- _Data for review_:
((
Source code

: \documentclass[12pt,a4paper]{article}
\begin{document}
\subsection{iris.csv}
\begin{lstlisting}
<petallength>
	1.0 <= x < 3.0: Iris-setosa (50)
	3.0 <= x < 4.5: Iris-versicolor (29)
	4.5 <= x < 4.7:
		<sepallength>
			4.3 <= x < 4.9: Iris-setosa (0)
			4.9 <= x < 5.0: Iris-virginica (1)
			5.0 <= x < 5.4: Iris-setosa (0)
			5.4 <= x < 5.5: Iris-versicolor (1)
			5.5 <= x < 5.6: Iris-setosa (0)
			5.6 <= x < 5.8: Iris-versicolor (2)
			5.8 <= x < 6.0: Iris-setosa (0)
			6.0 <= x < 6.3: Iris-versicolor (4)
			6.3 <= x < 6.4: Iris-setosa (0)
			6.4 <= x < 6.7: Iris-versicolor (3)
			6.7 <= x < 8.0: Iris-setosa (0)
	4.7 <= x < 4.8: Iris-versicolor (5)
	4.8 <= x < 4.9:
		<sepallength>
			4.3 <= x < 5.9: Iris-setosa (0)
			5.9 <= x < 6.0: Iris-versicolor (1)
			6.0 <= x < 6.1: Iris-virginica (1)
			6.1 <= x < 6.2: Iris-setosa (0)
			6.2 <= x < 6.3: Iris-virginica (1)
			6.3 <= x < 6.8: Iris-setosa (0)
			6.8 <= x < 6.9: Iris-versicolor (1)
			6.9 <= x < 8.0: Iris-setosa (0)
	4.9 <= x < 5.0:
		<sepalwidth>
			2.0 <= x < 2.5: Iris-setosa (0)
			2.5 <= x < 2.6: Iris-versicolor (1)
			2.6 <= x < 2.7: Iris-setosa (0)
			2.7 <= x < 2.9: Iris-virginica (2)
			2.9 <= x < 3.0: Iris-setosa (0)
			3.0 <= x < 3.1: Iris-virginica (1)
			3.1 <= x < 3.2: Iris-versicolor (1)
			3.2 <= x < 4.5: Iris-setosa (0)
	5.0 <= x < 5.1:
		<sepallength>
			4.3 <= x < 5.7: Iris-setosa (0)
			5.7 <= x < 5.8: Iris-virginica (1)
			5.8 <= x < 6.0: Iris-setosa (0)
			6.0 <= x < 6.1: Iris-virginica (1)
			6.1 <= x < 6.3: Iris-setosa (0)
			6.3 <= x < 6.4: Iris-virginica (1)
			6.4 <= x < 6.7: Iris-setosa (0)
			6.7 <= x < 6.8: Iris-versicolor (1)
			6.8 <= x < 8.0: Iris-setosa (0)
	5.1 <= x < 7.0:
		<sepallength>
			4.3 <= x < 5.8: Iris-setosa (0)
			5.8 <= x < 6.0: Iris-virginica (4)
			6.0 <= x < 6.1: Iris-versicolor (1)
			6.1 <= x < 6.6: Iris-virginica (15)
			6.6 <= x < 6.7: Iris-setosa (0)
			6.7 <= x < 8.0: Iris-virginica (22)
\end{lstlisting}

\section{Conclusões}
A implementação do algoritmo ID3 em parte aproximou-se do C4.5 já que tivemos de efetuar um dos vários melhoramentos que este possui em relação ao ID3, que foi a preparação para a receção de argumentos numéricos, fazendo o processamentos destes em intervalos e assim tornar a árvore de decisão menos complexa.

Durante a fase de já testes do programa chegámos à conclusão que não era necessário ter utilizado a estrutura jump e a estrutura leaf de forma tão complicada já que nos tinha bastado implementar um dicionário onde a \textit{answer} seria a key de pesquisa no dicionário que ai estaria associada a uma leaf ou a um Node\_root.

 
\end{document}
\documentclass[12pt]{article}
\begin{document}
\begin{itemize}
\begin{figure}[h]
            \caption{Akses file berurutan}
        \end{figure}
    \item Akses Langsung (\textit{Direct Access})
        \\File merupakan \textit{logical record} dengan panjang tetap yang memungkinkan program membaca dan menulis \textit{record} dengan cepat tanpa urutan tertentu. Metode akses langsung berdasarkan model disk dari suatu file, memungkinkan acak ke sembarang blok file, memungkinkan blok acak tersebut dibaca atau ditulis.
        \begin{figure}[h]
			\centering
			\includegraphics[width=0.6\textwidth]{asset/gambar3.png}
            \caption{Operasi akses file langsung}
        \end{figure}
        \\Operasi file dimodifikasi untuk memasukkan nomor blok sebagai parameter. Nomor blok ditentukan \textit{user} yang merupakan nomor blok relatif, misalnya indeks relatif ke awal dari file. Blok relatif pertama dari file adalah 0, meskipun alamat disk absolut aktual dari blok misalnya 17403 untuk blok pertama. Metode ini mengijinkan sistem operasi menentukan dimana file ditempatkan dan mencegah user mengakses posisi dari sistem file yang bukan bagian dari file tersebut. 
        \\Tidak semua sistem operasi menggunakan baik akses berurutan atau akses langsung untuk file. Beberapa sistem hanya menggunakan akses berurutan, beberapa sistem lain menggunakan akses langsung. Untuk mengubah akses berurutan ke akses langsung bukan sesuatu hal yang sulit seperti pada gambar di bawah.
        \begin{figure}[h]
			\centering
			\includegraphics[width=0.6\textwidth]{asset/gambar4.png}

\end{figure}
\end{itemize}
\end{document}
))
- _What is required_: Down to the final line, write out all of the material exactly.

- _Result for this task_:
Source code

: \documentclass[12pt,a4paper]{article}
\begin{document}
\subsection{iris.csv}
\begin{lstlisting}
<petallength>
	1.0 <= x < 3.0: Iris-setosa (50)
	3.0 <= x < 4.5: Iris-versicolor (29)
	4.5 <= x < 4.7:
		<sepallength>
			4.3 <= x < 4.9: Iris-setosa (0)
			4.9 <= x < 5.0: Iris-virginica (1)
			5.0 <= x < 5.4: Iris-setosa (0)
			5.4 <= x < 5.5: Iris-versicolor (1)
			5.5 <= x < 5.6: Iris-setosa (0)
			5.6 <= x < 5.8: Iris-versicolor (2)
			5.8 <= x < 6.0: Iris-setosa (0)
			6.0 <= x < 6.3: Iris-versicolor (4)
			6.3 <= x < 6.4: Iris-setosa (0)
			6.4 <= x < 6.7: Iris-versicolor (3)
			6.7 <= x < 8.0: Iris-setosa (0)
	4.7 <= x < 4.8: Iris-versicolor (5)
	4.8 <= x < 4.9:
		<sepallength>
			4.3 <= x < 5.9: Iris-setosa (0)
			5.9 <= x < 6.0: Iris-versicolor (1)
			6.0 <= x < 6.1: Iris-virginica (1)
			6.1 <= x < 6.2: Iris-setosa (0)
			6.2 <= x < 6.3: Iris-virginica (1)
			6.3 <= x < 6.8: Iris-setosa (0)
			6.8 <= x < 6.9: Iris-versicolor (1)
			6.9 <= x < 8.0: Iris-setosa (0)
	4.9 <= x < 5.0:
		<sepalwidth>
			2.0 <= x < 2.5: Iris-setosa (0)
			2.5 <= x < 2.6: Iris-versicolor (1)
			2.6 <= x < 2.7: Iris-setosa (0)
			2.7 <= x < 2.9: Iris-virginica (2)
			2.9 <= x < 3.0: Iris-setosa (0)
			3.0 <= x < 3.1: Iris-virginica (1)
			3.1 <= x < 3.2: Iris-versicolor (1)
			3.2 <= x < 4.5: Iris-setosa (0)
	5.0 <= x < 5.1:
		<sepallength>
			4.3 <= x < 5.7: Iris-setosa (0)
			5.7 <= x < 5.8: Iris-virginica (1)
			5.8 <= x < 6.0: Iris-setosa (0)
			6.0 <= x < 6.1: Iris-virginica (1)
			6.1 <= x < 6.3: Iris-setosa (0)
			6.3 <= x < 6.4: Iris-virginica (1)
			6.4 <= x < 6.7: Iris-setosa (0)
			6.7 <= x < 6.8: Iris-versicolor (1)
			6.8 <= x < 8.0: Iris-setosa (0)
	5.1 <= x < 7.0:
		<sepallength>
			4.3 <= x < 5.8: Iris-setosa (0)
			5.8 <= x < 6.0: Iris-virginica (4)
			6.0 <= x < 6.1: Iris-versicolor (1)
			6.1 <= x < 6.6: Iris-virginica (15)
			6.6 <= x < 6.7: Iris-setosa (0)
			6.7 <= x < 8.0: Iris-virginica (22)
\end{lstlisting}

\section{Conclusões}
A implementação do algoritmo ID3 em parte aproximou-se do C4.5 já que tivemos de efetuar um dos vários melhoramentos que este possui em relação ao ID3, que foi a preparação para a receção de argumentos numéricos, fazendo o processamentos destes em intervalos e assim tornar a árvore de decisão menos complexa.

Durante a fase de já testes do programa chegámos à conclusão que não era necessário ter utilizado a estrutura jump e a estrutura leaf de forma tão complicada já que nos tinha bastado implementar um dicionário onde a \textit{answer} seria a key de pesquisa no dicionário que ai estaria associada a uma leaf ou a um Node\_root.

 
\end{document}
\documentclass[12pt]{article}
\begin{document}
\begin{itemize}
\begin{figure}[h]
            \caption{Akses file berurutan}
        \end{figure}
    \item Akses Langsung (\textit{Direct Access})
        \\File merupakan \textit{logical record} dengan panjang tetap yang memungkinkan program membaca dan menulis \textit{record} dengan cepat tanpa urutan tertentu. Metode akses langsung berdasarkan model disk dari suatu file, memungkinkan acak ke sembarang blok file, memungkinkan blok acak tersebut dibaca atau ditulis.
        \begin{figure}[h]
			\centering
			\includegraphics[width=0.6\textwidth]{asset/gambar3.png}
            \caption{Operasi akses file langsung}
        \end{figure}
        \\Operasi file dimodifikasi untuk memasukkan nomor blok sebagai parameter. Nomor blok ditentukan \textit{user} yang merupakan nomor blok relatif, misalnya indeks relatif ke awal dari file. Blok relatif pertama dari file adalah 0, meskipun alamat disk absolut aktual dari blok misalnya 17403 untuk blok pertama. Metode ini mengijinkan sistem operasi menentukan dimana file ditempatkan dan mencegah user mengakses posisi dari sistem file yang bukan bagian dari file tersebut. 
        \\Tidak semua sistem operasi menggunakan baik akses berurutan atau akses langsung untuk file. Beberapa sistem hanya menggunakan akses berurutan, beberapa sistem lain menggunakan akses langsung. Untuk mengubah akses berurutan ke akses langsung bukan sesuatu hal yang sulit seperti pada gambar di bawah.
        \begin{figure}[h]
			\centering
			\includegraphics[width=0.6\textwidth]{asset/gambar4.png}

\end{figure}
\end{itemize}
\end{document}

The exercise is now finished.